Latest update December 1st, 2024 4:00 AM
Dec 14, 2012 Editorial
Earlier this week, in our editorial “The Southern Connection”, we elaborated on the opportunities for development available to us if we were to satisfy the Brazilian need for a northern outlet to the Atlantic. But even if closer linkages were not being pushed by Brazil, there would still be large avenues through which we would be benefitted by our contiguity to the world power of our south.
Right up there is the Brazilian need to be able to communicate in English, the de-facto ‘universal’ language for communication in the globalised world. In Japan, for instance, every high school teaches English. Brazil has not followed suit, so a host of private schools have sprung up to cater to this urge to learn English. Many of the wealthier Brazilians send their children to the US to learn English. We can provide them with a total English immersion also right here in Guyana, providing thousands of jobs in teaching, and in servicing the housing and lodging that would be needed. But first we will have to work on our ‘own” language skills.

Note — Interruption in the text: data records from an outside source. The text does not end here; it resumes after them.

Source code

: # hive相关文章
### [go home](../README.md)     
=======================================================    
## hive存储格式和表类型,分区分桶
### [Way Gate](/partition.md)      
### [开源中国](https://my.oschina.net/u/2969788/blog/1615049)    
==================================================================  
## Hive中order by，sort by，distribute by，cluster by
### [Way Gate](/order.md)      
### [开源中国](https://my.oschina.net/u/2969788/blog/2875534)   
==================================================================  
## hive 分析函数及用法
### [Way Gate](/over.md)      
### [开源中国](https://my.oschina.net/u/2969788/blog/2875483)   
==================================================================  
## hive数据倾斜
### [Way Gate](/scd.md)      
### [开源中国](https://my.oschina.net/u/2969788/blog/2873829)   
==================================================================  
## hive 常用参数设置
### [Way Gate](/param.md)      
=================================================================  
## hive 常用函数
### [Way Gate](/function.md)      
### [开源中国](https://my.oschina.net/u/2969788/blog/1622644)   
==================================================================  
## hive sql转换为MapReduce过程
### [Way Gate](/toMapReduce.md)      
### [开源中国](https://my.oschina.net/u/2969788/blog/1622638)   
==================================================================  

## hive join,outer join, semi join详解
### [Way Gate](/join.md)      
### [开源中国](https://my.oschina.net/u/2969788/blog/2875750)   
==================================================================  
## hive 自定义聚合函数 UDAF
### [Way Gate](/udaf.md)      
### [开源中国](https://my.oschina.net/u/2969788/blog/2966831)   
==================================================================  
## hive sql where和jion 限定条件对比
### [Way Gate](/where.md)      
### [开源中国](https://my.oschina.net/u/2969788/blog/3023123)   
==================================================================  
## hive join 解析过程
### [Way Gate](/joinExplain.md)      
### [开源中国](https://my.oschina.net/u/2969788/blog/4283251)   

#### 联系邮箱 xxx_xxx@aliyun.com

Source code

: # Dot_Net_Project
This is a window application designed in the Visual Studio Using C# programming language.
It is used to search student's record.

We have been very fortunate that after all the humiliations and tribulations of our colonial past, we have been left with English as our official language. Unfortunately for many of us, Standard English is almost a second language, since we generally communicate with each other through our “Creole” language. Our passes (or lack thereof) at the CSEC in English Language reflect our lack of facility in this key resource, which could give us such a head-start over so many others in the world. Our educational system has recognised this major shortcoming and several policy measures have been already been put into place to improve our English performance.
However, there is another area where the Education mandarins have been continuing to go with the old flow and in the process are leaving us in the backwaters of the evolving global synergy. And this is in the area of “foreign” languages. We agree that not because English has become so dominant we must ignore other languages. Spanish was introduced after independence as a second language into our secondary schools.
This was a positive step since it recognised the geographical reality that so many of our neighbours speak Spanish. The global world begins at our doorstep and while it may be theoretically possible to trade with any country in the world, one would expect that our neighbours should be our starting point.
However in Queen’s College, Bishops’ and the other elite high schools in our capital, in addition to Spanish, French has continued to be a compulsory foreign language. And this, we believe, should be changed.
After all, there was a time when those same elite schools insisted that to be “educated” one had to grasp the essentials of Latin, but we have dropped that dead language without skipping a beat. The burdens of learning Latin had come to outweigh the benefits in the new world order. And so we believe for French at this time. We suggest that just as we introduced Spanish because it facilitated communication with so many of our neighbours, we ought to jettison French and introduce Portuguese.
Knowledge of Portuguese, combined with a greater facility in English, would enable us to service the English Language schools for the Brazilian students. It will, also, immediately open up the vista of vast call centres that could service the products of the Brazilian multinationals.
The fibre optic cable, which has already landed from Brazil, will make the physical infrastructural demands quite easy to meet.
Then again, if we are to take full advantage of the increased land and air transportation integration project in motion, we must have a core of translators proficient in Portuguese to deal with the paperwork and other bureaucratic demands of foreign trade.
Our administration and every political party in the country agree on exploiting the advantages offered by Brazil. So why don’t we try to make that developmental option an exercisable option by having our young people learn to communicate in Portuguese?